Your instructions
No line of the records may be dropped; print them all again exactly.

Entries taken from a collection
:::

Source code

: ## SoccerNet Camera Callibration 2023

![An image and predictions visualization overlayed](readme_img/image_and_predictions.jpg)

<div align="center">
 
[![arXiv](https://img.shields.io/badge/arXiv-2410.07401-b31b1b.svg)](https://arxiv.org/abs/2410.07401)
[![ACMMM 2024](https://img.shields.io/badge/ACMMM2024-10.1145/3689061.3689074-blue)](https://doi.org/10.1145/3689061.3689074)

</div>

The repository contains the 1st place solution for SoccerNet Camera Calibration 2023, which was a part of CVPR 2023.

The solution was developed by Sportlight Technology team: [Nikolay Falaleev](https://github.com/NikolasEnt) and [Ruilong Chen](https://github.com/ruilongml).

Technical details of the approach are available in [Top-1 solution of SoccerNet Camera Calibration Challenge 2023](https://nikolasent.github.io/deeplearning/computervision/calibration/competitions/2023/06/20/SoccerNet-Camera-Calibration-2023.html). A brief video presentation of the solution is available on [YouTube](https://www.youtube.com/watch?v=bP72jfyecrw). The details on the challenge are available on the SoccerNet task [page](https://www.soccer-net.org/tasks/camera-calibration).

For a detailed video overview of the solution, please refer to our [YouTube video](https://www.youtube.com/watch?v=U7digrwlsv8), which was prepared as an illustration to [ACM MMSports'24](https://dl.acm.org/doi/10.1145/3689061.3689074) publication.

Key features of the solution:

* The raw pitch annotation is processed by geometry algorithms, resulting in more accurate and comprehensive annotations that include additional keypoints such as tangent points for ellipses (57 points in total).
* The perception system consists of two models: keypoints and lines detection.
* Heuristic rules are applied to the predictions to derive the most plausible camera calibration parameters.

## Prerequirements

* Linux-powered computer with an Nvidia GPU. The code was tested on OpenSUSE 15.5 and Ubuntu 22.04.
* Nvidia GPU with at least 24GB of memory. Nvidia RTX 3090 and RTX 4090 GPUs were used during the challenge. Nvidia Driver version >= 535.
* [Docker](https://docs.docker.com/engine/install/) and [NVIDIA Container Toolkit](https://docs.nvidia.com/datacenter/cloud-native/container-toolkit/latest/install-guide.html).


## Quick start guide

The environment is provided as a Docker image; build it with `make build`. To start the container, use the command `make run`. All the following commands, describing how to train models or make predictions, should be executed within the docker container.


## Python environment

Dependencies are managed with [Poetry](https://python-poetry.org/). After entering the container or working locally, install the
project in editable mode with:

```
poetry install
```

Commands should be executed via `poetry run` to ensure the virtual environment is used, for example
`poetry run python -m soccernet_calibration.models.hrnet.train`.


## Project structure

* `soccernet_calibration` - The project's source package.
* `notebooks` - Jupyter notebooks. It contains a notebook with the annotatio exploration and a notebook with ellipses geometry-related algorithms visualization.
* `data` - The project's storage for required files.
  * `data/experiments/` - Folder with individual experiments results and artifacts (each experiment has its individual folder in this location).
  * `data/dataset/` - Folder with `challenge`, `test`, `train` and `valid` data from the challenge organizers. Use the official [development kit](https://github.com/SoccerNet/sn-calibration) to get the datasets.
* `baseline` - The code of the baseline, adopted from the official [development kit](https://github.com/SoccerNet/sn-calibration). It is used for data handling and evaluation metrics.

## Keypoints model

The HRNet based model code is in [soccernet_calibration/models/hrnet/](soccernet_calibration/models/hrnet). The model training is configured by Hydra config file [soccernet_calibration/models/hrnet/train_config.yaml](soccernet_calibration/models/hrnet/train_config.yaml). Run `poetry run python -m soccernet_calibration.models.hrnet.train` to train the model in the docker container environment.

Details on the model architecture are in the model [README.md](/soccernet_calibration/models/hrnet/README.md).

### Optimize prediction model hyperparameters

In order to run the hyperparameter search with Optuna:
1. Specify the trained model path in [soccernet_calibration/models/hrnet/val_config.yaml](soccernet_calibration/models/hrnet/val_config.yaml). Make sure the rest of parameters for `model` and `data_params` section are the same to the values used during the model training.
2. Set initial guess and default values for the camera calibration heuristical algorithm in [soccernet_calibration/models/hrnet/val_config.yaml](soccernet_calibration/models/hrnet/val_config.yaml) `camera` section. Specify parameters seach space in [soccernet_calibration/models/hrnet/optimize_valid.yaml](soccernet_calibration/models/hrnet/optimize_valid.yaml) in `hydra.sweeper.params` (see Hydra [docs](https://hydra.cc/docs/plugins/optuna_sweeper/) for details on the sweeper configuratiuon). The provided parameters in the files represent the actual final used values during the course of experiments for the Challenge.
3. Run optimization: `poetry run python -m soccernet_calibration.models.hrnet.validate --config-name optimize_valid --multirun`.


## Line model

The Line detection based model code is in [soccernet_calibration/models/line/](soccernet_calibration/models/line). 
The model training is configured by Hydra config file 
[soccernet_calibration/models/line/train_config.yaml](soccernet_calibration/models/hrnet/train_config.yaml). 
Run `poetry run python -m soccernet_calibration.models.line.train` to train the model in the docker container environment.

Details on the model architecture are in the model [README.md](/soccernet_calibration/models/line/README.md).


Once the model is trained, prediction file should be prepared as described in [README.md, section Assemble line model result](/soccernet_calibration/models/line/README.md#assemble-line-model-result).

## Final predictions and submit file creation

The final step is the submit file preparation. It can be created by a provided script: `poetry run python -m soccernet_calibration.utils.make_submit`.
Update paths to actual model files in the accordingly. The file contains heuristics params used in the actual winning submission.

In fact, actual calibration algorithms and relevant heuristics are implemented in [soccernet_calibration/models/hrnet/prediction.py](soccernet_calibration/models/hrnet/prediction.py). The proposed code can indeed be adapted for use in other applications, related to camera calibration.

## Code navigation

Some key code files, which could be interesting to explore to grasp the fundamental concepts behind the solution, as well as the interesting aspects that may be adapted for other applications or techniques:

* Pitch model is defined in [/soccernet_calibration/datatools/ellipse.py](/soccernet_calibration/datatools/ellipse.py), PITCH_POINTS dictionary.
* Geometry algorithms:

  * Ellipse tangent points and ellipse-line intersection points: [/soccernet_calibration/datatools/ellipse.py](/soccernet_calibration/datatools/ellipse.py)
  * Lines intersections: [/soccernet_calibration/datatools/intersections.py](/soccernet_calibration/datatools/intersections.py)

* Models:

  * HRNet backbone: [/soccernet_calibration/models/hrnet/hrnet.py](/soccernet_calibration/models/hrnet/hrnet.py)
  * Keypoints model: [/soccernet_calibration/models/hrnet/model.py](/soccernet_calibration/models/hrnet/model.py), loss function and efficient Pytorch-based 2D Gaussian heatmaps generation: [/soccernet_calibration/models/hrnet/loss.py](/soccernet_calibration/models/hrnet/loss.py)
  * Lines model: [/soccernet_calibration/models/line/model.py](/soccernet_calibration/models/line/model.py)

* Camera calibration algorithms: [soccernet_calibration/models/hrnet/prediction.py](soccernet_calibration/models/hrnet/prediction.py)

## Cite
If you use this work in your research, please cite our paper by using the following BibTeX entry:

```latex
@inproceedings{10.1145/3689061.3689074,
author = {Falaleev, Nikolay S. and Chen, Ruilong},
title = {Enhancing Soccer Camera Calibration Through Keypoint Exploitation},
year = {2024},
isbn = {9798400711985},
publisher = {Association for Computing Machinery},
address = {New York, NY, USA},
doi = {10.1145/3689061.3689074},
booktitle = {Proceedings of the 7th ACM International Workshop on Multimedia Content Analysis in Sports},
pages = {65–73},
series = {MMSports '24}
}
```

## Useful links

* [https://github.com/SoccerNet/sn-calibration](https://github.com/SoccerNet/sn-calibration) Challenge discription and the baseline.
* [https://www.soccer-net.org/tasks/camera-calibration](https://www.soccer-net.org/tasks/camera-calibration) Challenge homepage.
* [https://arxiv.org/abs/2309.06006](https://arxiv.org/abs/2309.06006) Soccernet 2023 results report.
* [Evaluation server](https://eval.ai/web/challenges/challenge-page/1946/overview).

:::

Answer to this problem
Source code

: ## SoccerNet Camera Callibration 2023

![An image and predictions visualization overlayed](readme_img/image_and_predictions.jpg)

<div align="center">
 
[![arXiv](https://img.shields.io/badge/arXiv-2410.07401-b31b1b.svg)](https://arxiv.org/abs/2410.07401)
[![ACMMM 2024](https://img.shields.io/badge/ACMMM2024-10.1145/3689061.3689074-blue)](https://doi.org/10.1145/3689061.3689074)

</div>

The repository contains the 1st place solution for SoccerNet Camera Calibration 2023, which was a part of CVPR 2023.

The solution was developed by Sportlight Technology team: [Nikolay Falaleev](https://github.com/NikolasEnt) and [Ruilong Chen](https://github.com/ruilongml).

Technical details of the approach are available in [Top-1 solution of SoccerNet Camera Calibration Challenge 2023](https://nikolasent.github.io/deeplearning/computervision/calibration/competitions/2023/06/20/SoccerNet-Camera-Calibration-2023.html). A brief video presentation of the solution is available on [YouTube](https://www.youtube.com/watch?v=bP72jfyecrw). The details on the challenge are available on the SoccerNet task [page](https://www.soccer-net.org/tasks/camera-calibration).

For a detailed video overview of the solution, please refer to our [YouTube video](https://www.youtube.com/watch?v=U7digrwlsv8), which was prepared as an illustration to [ACM MMSports'24](https://dl.acm.org/doi/10.1145/3689061.3689074) publication.

Key features of the solution:

* The raw pitch annotation is processed by geometry algorithms, resulting in more accurate and comprehensive annotations that include additional keypoints such as tangent points for ellipses (57 points in total).
* The perception system consists of two models: keypoints and lines detection.
* Heuristic rules are applied to the predictions to derive the most plausible camera calibration parameters.

## Prerequirements

* Linux-powered computer with an Nvidia GPU. The code was tested on OpenSUSE 15.5 and Ubuntu 22.04.
* Nvidia GPU with at least 24GB of memory. Nvidia RTX 3090 and RTX 4090 GPUs were used during the challenge. Nvidia Driver version >= 535.
* [Docker](https://docs.docker.com/engine/install/) and [NVIDIA Container Toolkit](https://docs.nvidia.com/datacenter/cloud-native/container-toolkit/latest/install-guide.html).


## Quick start guide

The environment is provided as a Docker image; build it with `make build`. To start the container, use the command `make run`. All the following commands, describing how to train models or make predictions, should be executed within the docker container.


## Python environment

Dependencies are managed with [Poetry](https://python-poetry.org/). After entering the container or working locally, install the
project in editable mode with:

```
poetry install
```

Commands should be executed via `poetry run` to ensure the virtual environment is used, for example
`poetry run python -m soccernet_calibration.models.hrnet.train`.


## Project structure

* `soccernet_calibration` - The project's source package.
* `notebooks` - Jupyter notebooks. It contains a notebook with the annotatio exploration and a notebook with ellipses geometry-related algorithms visualization.
* `data` - The project's storage for required files.
  * `data/experiments/` - Folder with individual experiments results and artifacts (each experiment has its individual folder in this location).
  * `data/dataset/` - Folder with `challenge`, `test`, `train` and `valid` data from the challenge organizers. Use the official [development kit](https://github.com/SoccerNet/sn-calibration) to get the datasets.
* `baseline` - The code of the baseline, adopted from the official [development kit](https://github.com/SoccerNet/sn-calibration). It is used for data handling and evaluation metrics.

## Keypoints model

The HRNet based model code is in [soccernet_calibration/models/hrnet/](soccernet_calibration/models/hrnet). The model training is configured by Hydra config file [soccernet_calibration/models/hrnet/train_config.yaml](soccernet_calibration/models/hrnet/train_config.yaml). Run `poetry run python -m soccernet_calibration.models.hrnet.train` to train the model in the docker container environment.

Details on the model architecture are in the model [README.md](/soccernet_calibration/models/hrnet/README.md).

### Optimize prediction model hyperparameters

In order to run the hyperparameter search with Optuna:
1. Specify the trained model path in [soccernet_calibration/models/hrnet/val_config.yaml](soccernet_calibration/models/hrnet/val_config.yaml). Make sure the rest of parameters for `model` and `data_params` section are the same to the values used during the model training.
2. Set initial guess and default values for the camera calibration heuristical algorithm in [soccernet_calibration/models/hrnet/val_config.yaml](soccernet_calibration/models/hrnet/val_config.yaml) `camera` section. Specify parameters seach space in [soccernet_calibration/models/hrnet/optimize_valid.yaml](soccernet_calibration/models/hrnet/optimize_valid.yaml) in `hydra.sweeper.params` (see Hydra [docs](https://hydra.cc/docs/plugins/optuna_sweeper/) for details on the sweeper configuratiuon). The provided parameters in the files represent the actual final used values during the course of experiments for the Challenge.
3. Run optimization: `poetry run python -m soccernet_calibration.models.hrnet.validate --config-name optimize_valid --multirun`.


## Line model

The Line detection based model code is in [soccernet_calibration/models/line/](soccernet_calibration/models/line). 
The model training is configured by Hydra config file 
[soccernet_calibration/models/line/train_config.yaml](soccernet_calibration/models/hrnet/train_config.yaml). 
Run `poetry run python -m soccernet_calibration.models.line.train` to train the model in the docker container environment.

Details on the model architecture are in the model [README.md](/soccernet_calibration/models/line/README.md).


Once the model is trained, prediction file should be prepared as described in [README.md, section Assemble line model result](/soccernet_calibration/models/line/README.md#assemble-line-model-result).

## Final predictions and submit file creation

The final step is the submit file preparation. It can be created by a provided script: `poetry run python -m soccernet_calibration.utils.make_submit`.
Update paths to actual model files in the accordingly. The file contains heuristics params used in the actual winning submission.

In fact, actual calibration algorithms and relevant heuristics are implemented in [soccernet_calibration/models/hrnet/prediction.py](soccernet_calibration/models/hrnet/prediction.py). The proposed code can indeed be adapted for use in other applications, related to camera calibration.

## Code navigation

Some key code files, which could be interesting to explore to grasp the fundamental concepts behind the solution, as well as the interesting aspects that may be adapted for other applications or techniques:

* Pitch model is defined in [/soccernet_calibration/datatools/ellipse.py](/soccernet_calibration/datatools/ellipse.py), PITCH_POINTS dictionary.
* Geometry algorithms:

  * Ellipse tangent points and ellipse-line intersection points: [/soccernet_calibration/datatools/ellipse.py](/soccernet_calibration/datatools/ellipse.py)
  * Lines intersections: [/soccernet_calibration/datatools/intersections.py](/soccernet_calibration/datatools/intersections.py)

* Models:

  * HRNet backbone: [/soccernet_calibration/models/hrnet/hrnet.py](/soccernet_calibration/models/hrnet/hrnet.py)
  * Keypoints model: [/soccernet_calibration/models/hrnet/model.py](/soccernet_calibration/models/hrnet/model.py), loss function and efficient Pytorch-based 2D Gaussian heatmaps generation: [/soccernet_calibration/models/hrnet/loss.py](/soccernet_calibration/models/hrnet/loss.py)
  * Lines model: [/soccernet_calibration/models/line/model.py](/soccernet_calibration/models/line/model.py)

* Camera calibration algorithms: [soccernet_calibration/models/hrnet/prediction.py](soccernet_calibration/models/hrnet/prediction.py)

## Cite
If you use this work in your research, please cite our paper by using the following BibTeX entry:

```latex
@inproceedings{10.1145/3689061.3689074,
author = {Falaleev, Nikolay S. and Chen, Ruilong},
title = {Enhancing Soccer Camera Calibration Through Keypoint Exploitation},
year = {2024},
isbn = {9798400711985},
publisher = {Association for Computing Machinery},
address = {New York, NY, USA},
doi = {10.1145/3689061.3689074},
booktitle = {Proceedings of the 7th ACM International Workshop on Multimedia Content Analysis in Sports},
pages = {65–73},
series = {MMSports '24}
}
```

## Useful links

* [https://github.com/SoccerNet/sn-calibration](https://github.com/SoccerNet/sn-calibration) Challenge discription and the baseline.
* [https://www.soccer-net.org/tasks/camera-calibration](https://www.soccer-net.org/tasks/camera-calibration) Challenge homepage.
* [https://arxiv.org/abs/2309.06006](https://arxiv.org/abs/2309.06006) Soccernet 2023 results report.
* [Evaluation server](https://eval.ai/web/challenges/challenge-page/1946/overview).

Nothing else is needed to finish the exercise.